Blitzer: “Well, do you have any doubt about that?”

Brzezinski: “Well, it’s clear that they weren’t armed with these weapons. They didn’t use them. We defeated their army in the field. We have control over their arsenals. We haven’t found them. We’re now maintaining that they may be hidden somewhere, which is kind of comical, actually.”

A few seconds later Brzezinski, speaking about the need to resolve the question of whether it was an intelligence failure or hyping by the Bush administration, said, “I think the credibility of our system, domestically and internationally, depends on that issue being resolved.”

That statement highlights the differences between Kissinger and Brzezinski. There is a growing divide in the political and corporate establishments and in the military about the war and occupation of Iraq – what Marxist shorthand pegs as “splits in the ruling class.”

Kissinger (in Republican administrations) and Brzezinski (in Democratic administrations) are both hardened cold warriors. Both have spent years fashioning and leading foreign policy for the benefit of U.S. corporate, financial and military interests. Both remain ardent supporters of U.S. imperialism and global domination. Yet they are seriously divided on how best to achieve their goals.

Kissinger, in full support of the Bush administration’s conduct of the war, takes the “might makes right” approach of the ultra-right wing. This approach disdains world and domestic opinion and arrogantly advocates naked military might to achieve its ends.

Brzezinski and some others in the establishment question a “go it alone” approach, mainly for practical reasons, because it won’t work. For example, they questioned the Bush administration’s projections for a post-war Iraq. They feared that the U.S. military would be spread too thin and that installing a new “U.S.-friendly” government would be a long and difficult matter.

It’s true, neither trend questions that the U.S. should “plant the flag” of power and control in the Mideast and, as icing on the cake, establish control over one of the world’s largest oil reserves. Neither side seriously questions the “right” of U.S. imperialism to police the world, topple governments, and develop and use the most dangerous weapons of mass destruction known to humankind.

Still, there are two things about this split that are important for the working class and people. First, this tactical struggle in the political and military establishments is not isolated from mass pressure and public opinion. It was the massive peace movement that forced this split in the ruling class into the open in the first place.

Second, the split opens all kinds of possibilities. The exposure of the hyping and lying in Bush’s State of the Union speech has opened up a crack that, with continued mass pressure, can defeat George Bush in 2004. Now even conservative commentators and some Republicans in Congress are questioning the truthfulness of other claims by the Bush/Cheney hawks, and the White House is clearly in disarray.

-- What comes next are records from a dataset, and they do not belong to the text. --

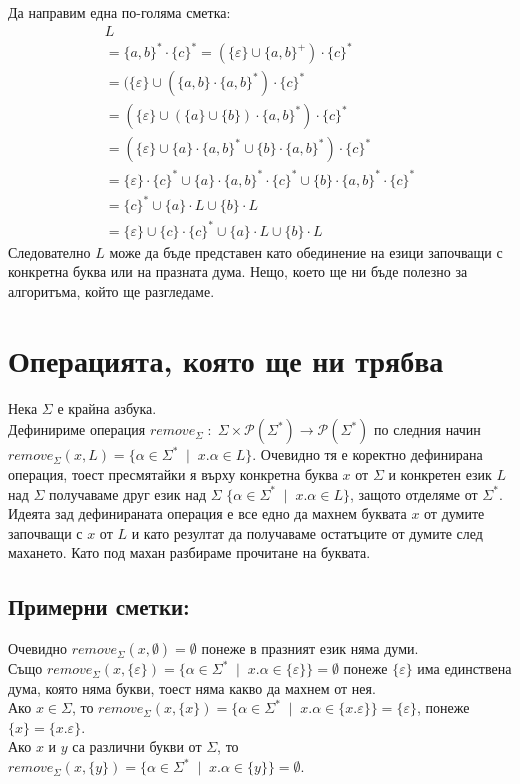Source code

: \documentclass[12pt]{article}
\begin{document}
Да направим една по-голяма сметка:
\begin{align*}
L \\
= \{a, b\}^* \cdot \{c\}^*
= (\{\varepsilon\} \cup \{a, b\}^+) \cdot \{c\}^* \\
= (\{\varepsilon\} \cup (\{a, b\} \cdot \{a, b\}^* ) \cdot \{c\}^*  \\
= (\{\varepsilon\} \cup (\{a\} \cup \{b\}) \cdot \{a, b\}^* ) \cdot \{c\}^* \\
= (\{\varepsilon\} \cup \{a\} \cdot \{a, b\}^* \cup \{b\} \cdot \{a, b\}^* ) \cdot \{c\}^* \\
= \{\varepsilon\} \cdot \{c\}^* \cup \{a\} \cdot \{a, b\}^* \cdot \{c\}^* \cup \{b\} \cdot \{a, b\}^* \cdot \{c\}^* \\
= \{c\}^* \cup \{a\} \cdot L \cup \{b\} \cdot L \\
= \{\varepsilon\} \cup \{c\} \cdot \{c\}^* \cup \{a\} \cdot L \cup \{b\} \cdot L
\end{align*}
Следователно \(L\) може да бъде представен като обединение на езици започващи с конкретна буква
или на празната дума. Нещо, което ще ни бъде полезно за алгоритъма, който ще разгледаме.

\section{Операцията, която ще ни трябва}
Нека \(\Sigma\) е крайна азбука. \\
Дефинириме операция
\(remove_\Sigma \; : \; \Sigma \times \mathcal{P}(\Sigma^*)  \to \mathcal{P}(\Sigma^*)\) по следния начин\\
\(remove_\Sigma(x, L) = \{\alpha \in \Sigma^* \; \mid \; x.\alpha \in L\}\).
Очевидно тя е коректно дефинирана операция, тоест пресмятайки я върху конкретна буква \(x\) от \(\Sigma\) и конкретен език \(L\) над \(\Sigma\) получаваме 
друг език над \(\Sigma\) \(\{\alpha \in \Sigma^* \; \mid \; x.\alpha \in L\}\),
защото отделяме от \(\Sigma^*\).
Идеята зад дефинираната операция е все едно да махнем буквата \(x\) от думите започващи с \(x\) от \(L\)
и като резултат да получаваме остатъците от думите след махането.
Като под махан разбираме прочитане на буквата.

\subsection{Примерни сметки:}
Очевидно \(remove_\Sigma(x, \emptyset) = \emptyset\) понеже в празният език няма думи. \\
Също \(remove_\Sigma(x, \{\varepsilon\}) = \{\alpha \in \Sigma^* \; \mid \; x.\alpha \in \{\varepsilon\}\} = \emptyset\)
понеже \(\{\varepsilon\}\) има единствена дума, която няма букви, тоест няма какво да махнем от нея.\\
Ако \(x \in \Sigma\), то \(remove_\Sigma(x, \{x\}) = \{\alpha \in \Sigma^* \; \mid \; x.\alpha \in \{x.\varepsilon\}\} = \{\varepsilon\}\),
понеже \(\{x\} = \{x.\varepsilon\}\). \\
Ако \(x\) и \(y\) са различни букви от \(\Sigma\), то \\
\(remove_\Sigma(x, \{y\}) = \{\alpha \in \Sigma^* \; \mid \; x.\alpha \in \{y\}\} = \emptyset\). \\
\end{document}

Watergate was an issue for many months before it finally drove Richard Nixon out of office. At first many dismissed the Watergate spying by saying “they all do it.” But the American people, concerned about ending the war in Vietnam, the abuses of domestic spying and attacks on civil liberties, and the corporate attack on living standards and economic justice, turned the Watergate scandal into a mass movement to defeat the ultra-right, and they won. We can do the same.